The launch comes as Iran has abandoned all the limitations of its tattered nuclear deal with world powers that President Trump unilaterally withdrew America from in 2018. Trump’s decision set off a monthslong series of escalating attacks that culminated in a U.S. drone strike in January that killed a top Iranian general in Iraq, followed by Tehran launching ballistic missiles at American soldiers in Iraq.
As the world grapples with the coronavirus pandemic and historically low oil prices, the missile launch may signal a new willingness to take risks by Iran. Trump himself later tweeted he told the U.S. Navy “ to shoot down and destroy any and all Iranian gunboats if they harass our ships at sea,” both raising energy prices and renewing the risk of conflict.
Pompeo said the space launch signals Iran's nuclear weapon aspirations.

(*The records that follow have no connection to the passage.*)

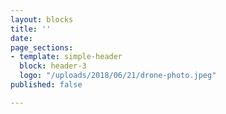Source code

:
 ```yaml
---
layout: blocks
title: ''
date: 
page_sections:
- template: simple-header
  block: header-3
  logo: "/uploads/2018/06/21/drone-photo.jpeg"
published: false

---
```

"This satellite launch vehicle and others launched before it incorporate technologies identical to, and interchangeable with, ballistic missiles, including longer-range systems such as intercontinental ballistic missiles [ICBMs]," Pompeo said in calling on the international community to reject Iran's development of ballistic-missile capable technologies.
"No country has ever pursued an ICBM capability except for the purpose of delivering nuclear weapons," he said.
The Revolutionary Guard caught world powers by surprise this week by launching the military satellite as part of a secret space program as Trump threatened to sink any Iranian vessel harassing U.S. forces.
Iran has suffered one of the world’s worst outbreaks of COVID-19. Experts both inside and outside of Iran believe Tehran also is underreporting the scale of the coronavirus crisis.
“Iran, of course, has seized the opportunity presented by COVID-19, which is what’s preoccupying Americans at the moment,” said Ariane Tabatabai, a Middle East fellow who studies Iran at the Washington-based German Marshall Fund.
“In part, it’s trying to distract from its own botched response to the pandemic and partly, it sees the United States at its weakest in a while and so it’s using this to raise the cost of the maximum pressure campaign to force the U.S. to end it.”
Pompeo called for support in extending the United Nations conventional arms embargo on Iran, which is set to expire this October. He also urged the European Union to sanction individuals and entities working on Iran’s missile programs.
"When the Iranian people are suffering and dying from the coronavirus pandemic, it is regrettable to see the regime waste its resources and efforts on provocative military pursuits that do nothing to help the Iranian people," Pompeo said.